Building a reflective homeschool, sharing the wonder
Picking up from where I left off last week with Koysdar's poem, To Know a Thing, I have been reflecting on how to encourage my children to "look closer." I found it interesting that in a quick google search, I found numerous sites discussing the benefit of observing children in education, including some research papers. I am yet to find anything about encouraging your children to observe. It is time-consuming, and seemingly unproductive. After all, how much more quickly can a teacher transmit information to a child through lecture than through even the best crafted opportunities in discovery learning? But as Professor Seymour Papert (pioneer of artificial intelligence) once said,
You can't teach people everything they need to know. The best you can do is position them where they can find what they need to know when they need to know it. Trainingzon.co.uk
In other words, you give them the tools they need. And observation is perhaps the foundation of learning. More than simply seeing, observing requires attention and perception. It is noticing fine details and subtle differences. It is looking closely. When you see a fern, do you see a fern, or do you see "tiny worlds framed in dew drops?" Observation is the beginning of wonder. The closer we look, the more we see and the more we find there is to know.

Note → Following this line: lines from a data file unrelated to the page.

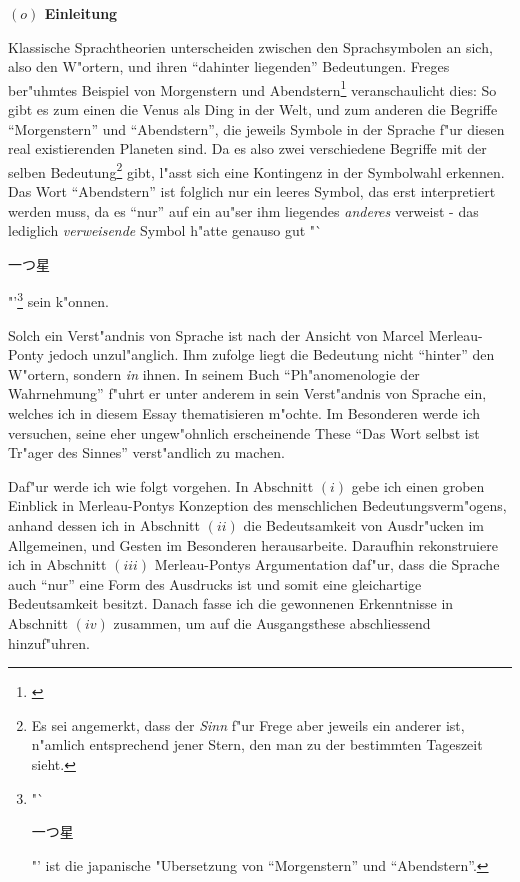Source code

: \documentclass[a4paper, 12pt]{article}
\begin{document}
\begin{onehalfspace} 

\noindent\textbf{$(o)$ Einleitung}

\noindent Klassische Sprachtheorien unterscheiden zwischen den Sprachsymbolen an sich, also den W"ortern, und ihren "`dahinter liegenden"' Bedeutungen. Freges ber"uhmtes Beispiel von Morgenstern und Abendstern\footnote{\cite{sinnundbedeutung}} veranschaulicht dies: So gibt es zum einen die Venus als Ding in der Welt, und zum anderen die Begriffe "`Morgenstern"' und "`Abendstern"', die jeweils Symbole in der Sprache f"ur diesen real existierenden Planeten sind. Da es also zwei verschiedene Begriffe mit der selben Bedeutung\footnote{Es sei angemerkt, dass der \emph{Sinn} f"ur Frege aber jeweils ein anderer ist, n"amlich entsprechend jener Stern, den man zu der bestimmten Tageszeit sieht.} gibt, l"asst sich eine Kontingenz in der Symbolwahl erkennen. Das Wort "`Abendstern"' ist folglich nur ein leeres Symbol, das erst interpretiert werden muss, da es "`nur"' auf ein au"ser ihm liegendes \emph{anderes} verweist - das lediglich \emph{verweisende} Symbol h"atte genauso gut "`\begin{CJK}{UTF8}{min}一つ星\end{CJK}"'\footnote{"`\begin{CJK}{UTF8}{min}一つ星\end{CJK}"' ist die japanische "Ubersetzung von "`Morgenstern"' und "`Abendstern"'.} sein k"onnen.

Solch ein Verst"andnis von Sprache ist nach der Ansicht von Marcel Merleau-Ponty jedoch unzul"anglich. Ihm zufolge liegt die Bedeutung nicht "`hinter"' den W"ortern, sondern \emph{in} ihnen. In seinem Buch "`Ph"anomenologie der Wahrnehmung"' \citep{merleau1966phanomenologie} f"uhrt er unter anderem in sein Verst"andnis von Sprache ein, welches ich in diesem Essay thematisieren m"ochte. Im Besonderen werde ich versuchen, seine eher ungew"ohnlich erscheinende These "`Das Wort selbst ist Tr"ager des Sinnes"' verst"andlich zu machen.\newline

Daf"ur werde ich wie folgt vorgehen. In Abschnitt $(i)$ gebe ich einen groben Einblick in Merleau-Pontys Konzeption des menschlichen Bedeutungsverm"ogens, anhand dessen ich in Abschnitt $(ii)$ die Bedeutsamkeit von Ausdr"ucken im Allgemeinen, und Gesten im Besonderen herausarbeite. Daraufhin rekonstruiere ich in Abschnitt $(iii)$ Merleau-Pontys Argumentation daf"ur, dass die Sprache auch "`nur"' eine Form des Ausdrucks ist und somit eine gleichartige Bedeutsamkeit besitzt. Danach fasse ich die gewonnenen Erkenntnisse in Abschnitt $(iv)$ zusammen, um auf die Ausgangsthese abschliessend hinzuf"uhren.


\end{onehalfspace}
\end{document}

For a simple exercise, lay under a tree and watch the breeze rustle the leaves. All of my children loved this as infants. It is nature's mobile, something I never appreciated until I joined my then six month old son lying under a tree. The light dances and the undersides of the leaves appear to change shape and color in a fluid gambol.
To observe takes practice. It takes time. And it takes the patience to look at the same things in in new ways. The Impressionist Claude Monet practiced capturing moments and the impressions of those moments. As the first "painter of light," he explained,
I know that to paint the sea really well, you need to look at it every hour of every day in the same place so that you can understand its way in that particular spot and that is why I am working on the same motifs over and over again, four or six times even.
In many ways, children seem natural observers. A simple walk through the neighborhood used to take an hour because my son would stop every few feet and lie down to watch an ant. He studied it, touched it, felt its tickle. He placed obstacles in its path to see what it would do. It was in tearing him away from these observations that I began to wonder how much we train our children for a short attention span.

From this, I've discovered a few simple ways to encourage my children to observe the world around them, making discoveries and collecting experiences:
  1. Get out of the way and give them time to explore.
  2. Study an object myself.
  3. Take things apart. Study their parts and the whole.
  4. Draw things. It is amazing how often in a sketch you tend to draw what you "know" is there rather than what is actually there.
  5. Ask questions. Draw attention to shape, color, texture, scent and even taste.
  6. Play with nature. Looking at the plants around our home as potential play things has changed the way my children and I look at plants.
To know a thing, we must first observe it. Patiently, frequently, thoughtfully.

What do you do to encourage observation in your children?